Limit Size of Subversion Commits With this Hook

We have experienced some abuse of our subversion repository at work recently. Someone committed 400 MB of data all at once including many object files, libraries, and executables. I did not get very harsh with the person who did this. Because a) I have no objection to binaries in subversion in the first place, b) I don't really know what he's working on, c) disk space is cheap and we are no where near capacity, and d) his commit was still smaller than a few commits we had a long time ago (which were legit). Still, if you just allow people to commit whatever they want to your subversion repository, in the worst case, you could run out of disk space, necessitating an svn dump-and-load onto a new larger drive (pain). It would suck to have to do that just because some people were committing large binaries (without any legitimate reason to). There are other annoying consequences. Our tarball backups of svn currently fit on a DVD, which is cheap and easy, if we allowed this abuse to continue it would complicate our backup process.

What I wanted was a way to limit the commit size for certain users automatically.

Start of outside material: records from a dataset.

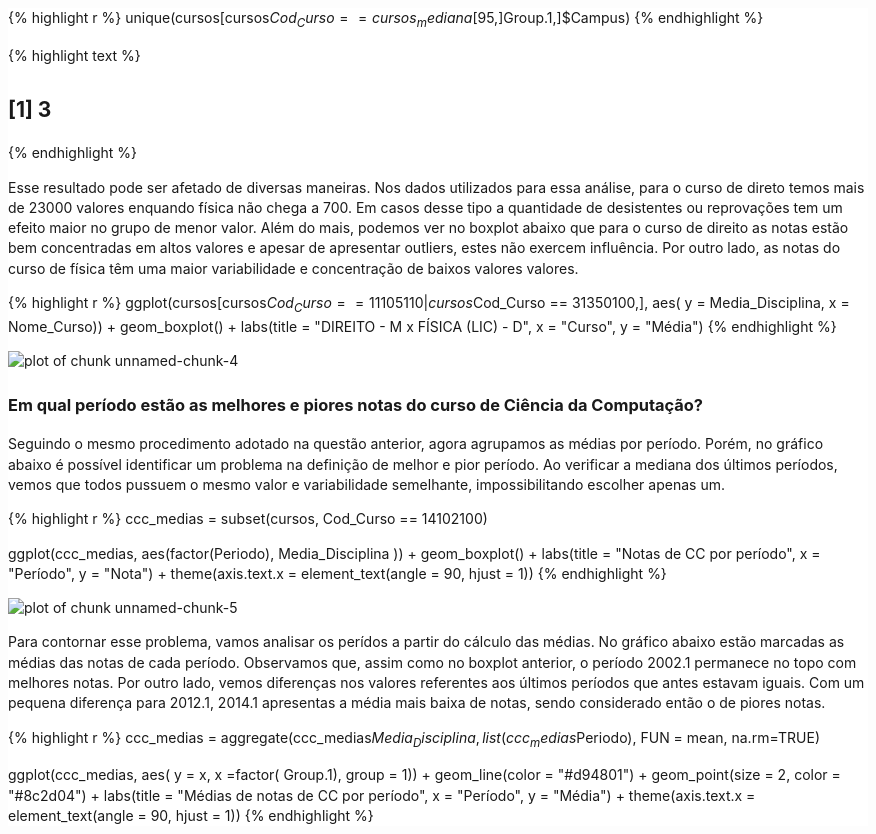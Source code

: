 

{% highlight r %}
unique(cursos[cursos$Cod_Curso == cursos_mediana[95,]$Group.1,]$Campus)
{% endhighlight %}



{% highlight text %}
## [1] 3
{% endhighlight %}

Esse resultado pode ser afetado de diversas maneiras. Nos dados utilizados para essa análise, para o curso de direto temos mais de 23000 valores enquando física não chega a 700. Em casos desse tipo a quantidade de desistentes ou reprovações tem um efeito maior no grupo de menor valor. Além do mais, podemos ver no boxplot abaixo que para o curso de direito as notas estão bem concentradas em altos valores e apesar de apresentar outliers, estes não exercem influência. Por outro lado, as notas do curso de física têm uma maior variabilidade e concentração de baixos valores valores. 


{% highlight r %}
ggplot(cursos[cursos$Cod_Curso == 11105110 | cursos$Cod_Curso == 31350100,], aes( y = Media_Disciplina, x = Nome_Curso)) + geom_boxplot() + labs(title = "DIREITO - M x FÍSICA (LIC) - D", x = "Curso", y = "Média")
{% endhighlight %}

![plot of chunk unnamed-chunk-4](/knitr-jekyll/figure/source/lab-1-parte-2/2017-05-15-lab-1-parte-2/unnamed-chunk-4-1.png)

### Em qual período estão as melhores e piores notas do curso de Ciência da Computação?

Seguindo o mesmo procedimento adotado na questão anterior, agora agrupamos as médias por período. Porém, no gráfico abaixo é possível identificar um problema na definição de melhor e pior período. Ao verificar a mediana dos últimos períodos, vemos que todos pussuem o mesmo valor e variabilidade semelhante, impossibilitando escolher apenas um.


{% highlight r %}
ccc_medias = subset(cursos, Cod_Curso == 14102100)

ggplot(ccc_medias, aes(factor(Periodo), Media_Disciplina )) + geom_boxplot() + labs(title = "Notas de CC por período", x = "Período", y = "Nota") + theme(axis.text.x = element_text(angle = 90, hjust = 1))
{% endhighlight %}

![plot of chunk unnamed-chunk-5](/knitr-jekyll/figure/source/lab-1-parte-2/2017-05-15-lab-1-parte-2/unnamed-chunk-5-1.png)

Para contornar esse problema, vamos analisar os perídos a partir do cálculo das médias. No gráfico abaixo estão marcadas as médias das notas de cada período. Observamos que, assim como no boxplot anterior, o período 2002.1 permanece no topo com melhores notas. Por outro lado, vemos diferenças nos valores referentes aos últimos períodos que antes estavam iguais. Com um pequena diferença para 2012.1, 2014.1 apresentas a média mais baixa de notas, sendo considerado então o de piores notas.


{% highlight r %}
ccc_medias = aggregate(ccc_medias$Media_Disciplina, list(ccc_medias$Periodo), FUN = mean, na.rm=TRUE)

ggplot(ccc_medias, aes( y = x, x =factor( Group.1), group = 1)) + geom_line(color = "#d94801") + geom_point(size = 2, color = "#8c2d04") + labs(title = "Médias de notas de CC por período", x = "Período", y = "Média") + theme(axis.text.x = element_text(angle = 90, hjust = 1))
{% endhighlight %}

There did not seem to be any hooks out there to do this, so I wrote one.

Just paste the following into your pre-commit hook:

 

and paste the following into a check_txn_size.py file in your hooks directory and make it executable.

 

Comments

Hi,

Nice hook, but it seems that the size find in getTransactionSize, or maybe size of files themselves, is not equal to size of the file commited. It seems always smaller. Maybe is it (g)ziped ? Do you have any information about that?

thanks,

Gérald

Yes, it's measuring the size of the actual transaction. The transaction, if I remember correctly, is basically what will become the next revision in the db. It's called a transaction because it hasn't become part of the db yet. If you add 10kB of text to a text file that is 10MB and commit the change, the transaction size should be 10kB, not 10MB + 10 kB.

Additionally, if you are adding files, yes I think the transaction itself is compressed. Try putting a pause in the hook or something and look at the transaction and see for yourself. :-)

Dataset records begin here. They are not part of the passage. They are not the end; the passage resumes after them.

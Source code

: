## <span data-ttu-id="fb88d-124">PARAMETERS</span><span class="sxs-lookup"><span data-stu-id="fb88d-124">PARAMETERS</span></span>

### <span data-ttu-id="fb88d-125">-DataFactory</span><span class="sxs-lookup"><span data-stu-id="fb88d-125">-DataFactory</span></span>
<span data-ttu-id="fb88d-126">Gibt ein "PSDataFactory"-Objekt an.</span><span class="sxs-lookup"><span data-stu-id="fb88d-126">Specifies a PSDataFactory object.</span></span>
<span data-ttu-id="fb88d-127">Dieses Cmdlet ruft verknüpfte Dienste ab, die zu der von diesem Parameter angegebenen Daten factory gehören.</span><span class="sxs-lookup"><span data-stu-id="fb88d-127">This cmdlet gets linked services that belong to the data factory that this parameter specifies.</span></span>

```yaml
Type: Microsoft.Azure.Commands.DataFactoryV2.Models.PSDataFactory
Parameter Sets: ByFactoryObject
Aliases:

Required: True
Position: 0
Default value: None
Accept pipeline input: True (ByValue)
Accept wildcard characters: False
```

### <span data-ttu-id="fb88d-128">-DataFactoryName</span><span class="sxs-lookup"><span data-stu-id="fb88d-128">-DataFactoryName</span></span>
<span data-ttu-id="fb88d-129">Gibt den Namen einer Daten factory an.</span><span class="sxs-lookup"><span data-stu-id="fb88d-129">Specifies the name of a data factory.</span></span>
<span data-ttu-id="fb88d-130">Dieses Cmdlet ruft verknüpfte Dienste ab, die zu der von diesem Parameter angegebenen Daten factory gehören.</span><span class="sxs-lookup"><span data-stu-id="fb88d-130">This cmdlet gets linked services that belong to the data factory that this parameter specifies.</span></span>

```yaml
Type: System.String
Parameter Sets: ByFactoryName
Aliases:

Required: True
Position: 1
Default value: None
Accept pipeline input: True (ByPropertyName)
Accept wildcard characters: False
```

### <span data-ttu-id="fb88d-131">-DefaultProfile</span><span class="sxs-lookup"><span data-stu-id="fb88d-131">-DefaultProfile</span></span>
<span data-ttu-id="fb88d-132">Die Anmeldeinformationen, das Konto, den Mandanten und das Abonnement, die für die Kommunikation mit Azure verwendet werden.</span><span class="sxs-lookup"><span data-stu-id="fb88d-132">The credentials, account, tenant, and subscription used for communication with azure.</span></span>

Thanks for info. Yes, I've seen what you describe. It's the size of transaction. Good idea to put a pause in the hook! :) I'll try.

We are using SVN 1.5.0. I don't see the .../rev files being created (anymore). I don't know where this information goes (now). Did something change with going to 1.5.0 or so? Assistance would be greatly appreciated!

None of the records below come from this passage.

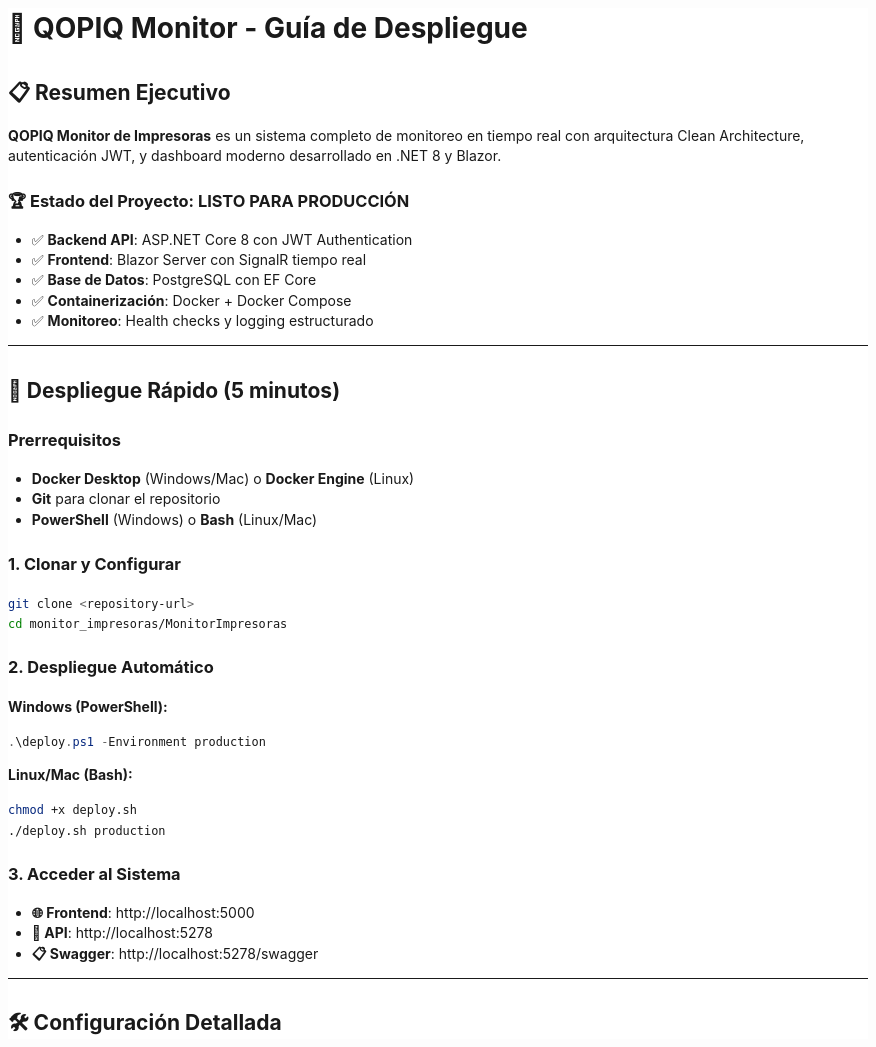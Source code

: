 # 🚀 QOPIQ Monitor - Guía de Despliegue

## 📋 Resumen Ejecutivo

**QOPIQ Monitor de Impresoras** es un sistema completo de monitoreo en tiempo real con arquitectura Clean Architecture, autenticación JWT, y dashboard moderno desarrollado en .NET 8 y Blazor.

### 🏆 Estado del Proyecto: **LISTO PARA PRODUCCIÓN**

- ✅ **Backend API**: ASP.NET Core 8 con JWT Authentication
- ✅ **Frontend**: Blazor Server con SignalR tiempo real  
- ✅ **Base de Datos**: PostgreSQL con EF Core
- ✅ **Containerización**: Docker + Docker Compose
- ✅ **Monitoreo**: Health checks y logging estructurado

---

## 🚀 Despliegue Rápido (5 minutos)

### Prerrequisitos
- **Docker Desktop** (Windows/Mac) o **Docker Engine** (Linux)
- **Git** para clonar el repositorio
- **PowerShell** (Windows) o **Bash** (Linux/Mac)

### 1. Clonar y Configurar
```bash
git clone <repository-url>
cd monitor_impresoras/MonitorImpresoras
```

### 2. Despliegue Automático

**Windows (PowerShell):**
```powershell
.\deploy.ps1 -Environment production
```

**Linux/Mac (Bash):**
```bash
chmod +x deploy.sh
./deploy.sh production
```

### 3. Acceder al Sistema
- **🌐 Frontend**: http://localhost:5000
- **🔧 API**: http://localhost:5278
- **📋 Swagger**: http://localhost:5278/swagger

---

## 🛠️ Configuración Detallada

We're running Redhat Enterprise Linux 5, Subversion 1.5.0.

Error: exceptions.OSError: [Errno 2] No such file or directory: '/usr/.../svnroot/sandbox/db/transactions/1256-f.txn/rev'

Patches welcome :-)

> Patches welcome :-)

Well yes, that is fair enough. I'm just a bit stuck, though. A little googling did not bring me information about the repository structure. And while I was trying a certain test commit, I was not able to recognise my changes in the transaction/ directory, so I was at a loss. And given that this article is referenced a lot, throughout, I found it subsequently authoritive to be a little modest ;-)
So I'm not necessarely looking for a ready-cut solution, but an exchange of ideas and approaches I'd welcome!

Regards, Sander.

In getTransactionSize try putting a raw_input("") statement which will cause the script to hang. Then look at what the transaction directory actually looks like on the server. Then you might be able to cancel the transaction on the client at that point. I can't remember exactly how I debugged it at the time.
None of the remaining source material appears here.